Mini-Permanent Loan (mini-perm)
Short-term financing used to pay off income-producing construction or commercial properties, usually payable in three to five years.
A developer will use this type of financing prior to being able to access long-term financing or permanent financing solutions.
Balloon Loan
Standard in commercial transactions. Amortization schedule is longer than the loan term. Allows for lower level payments, and the lender does not have to keep their money out for so long.

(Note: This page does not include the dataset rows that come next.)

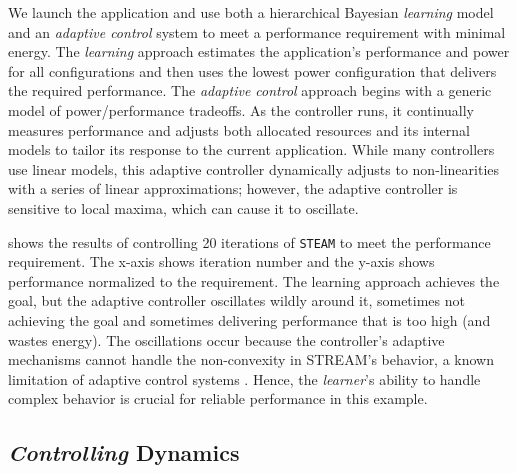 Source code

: We launch the application and use both a hierarchical Bayesian
\emph{learning} model \cite{LEO} and an \emph{adaptive control} system
\cite{POET} to meet a performance requirement with minimal energy.
The \emph{learning} approach estimates the application's performance
and power for all configurations and then uses the lowest power
configuration that delivers the required performance.  The
\emph{adaptive control} approach begins with a generic model of
power/performance tradeoffs.  As the controller runs, it continually
measures performance and adjusts both allocated resources and its
internal models to tailor its response to the current application.
While many controllers use linear models, this adaptive controller
dynamically adjusts to non-linearities with a series of linear
approximations; however, the adaptive controller is sensitive to local
maxima, which can cause it to oscillate.

 shows the results of controlling 20
iterations of \texttt{STEAM} to meet the performance requirement.  The
x-axis shows iteration number and the y-axis shows performance
normalized to the requirement.  The learning approach achieves the
goal, but the adaptive controller oscillates wildly around it,
sometimes not achieving the goal and sometimes delivering performance
that is too high (and wastes energy). The oscillations occur because
the controller's adaptive mechanisms cannot handle the non-convexity
in STREAM's behavior, a known limitation of adaptive control systems
\cite{LEO,ICSE2014}.  Hence, the \emph{learner}'s ability to handle
complex behavior is crucial for reliable performance in this example.


\subsection{\emph{Controlling} Dynamics}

A mortgage loan that requires the remaining principal balance be paid at a specific point in time. For example, a loan may be amortized as if it would be paid over a thirty year period, but requires that at the end of the tenth year the entire remaining balance must be paid.
Recourse Loan
If the project goes under, the lender can take over the project and sue for the other borrower assets as per the amount of debt still owed.
Nonrecourse Loan
If project goes under (developer goes bankrupt), the construction lender takes over the project and become the owner. Other borrower assets are protected. Higher interest rate, favored by the borrower.
Loan Committment
A loan amount that may be drawn down, or is due to be contractually funded in the future. Loan commitments are found at commercial banks and other lending institutions and consist of both open-end and closed-end loans. Open-end loan commitments act like revolving credit lines, whereby if a portion of the loan is paid off, the principle repayment amount is added back to the allowable loan limit. Closed-end loans are reduced once any repayments are made.
Loan Closing
A meeting between borrower and lender in which transfer of ownership is accomplished, funds and deed are exchanged, and all loan documents, including the promissory note and mortgage, are signed.
Credit Enhancement
Credit enhancement is used to obtain better terms for an outstanding debt. Securitization, posting collateral and obtaining external credit enhancement such as a letter of credit are some basic forms of credit enhancement. Firms may also increase cash reserves or take other internal measures to uphold superior solvency ratios.
Developer’s Net Worth
The amount by which their assets exceed liabilities. Net worth is a concept applicable to individuals and businesses as a key measure of how much an entity is worth. A consistent increase in net worth indicates good financial health.
Liquid Net Worth
the amount of money that one has in cash. It also includes investments that can be easily and quickly liquidated and turned to cash.
Letter of Credit
Promise by a bank that they will make payments to lenders if certain conditions are met. Letter of credit is purchased from the bank by the developer as assurance for the construction lender.
Escrow Account
Escrow payment is a common term referring to the portion of a mortgage payment that is designated to pay for real property taxes and hazard insurance. It is an amount “over and above” the principal and interest portion of a mortgage payment.
Mortgage
A debt instrument, secured by the collateral of specified real estate property, that the borrower is obliged to pay back with a predetermined set of payments. Mortgages are used by individuals and businesses to make large real estate purchases without paying the entire value of the purchase up front. Over a period of many years, the borrower repays the loan, plus interest, until he/she eventually owns the property free and clear. Mortgages are also known as “liens against property” or “claims on property.” If the borrower stops paying the mortgage, the bank can foreclose.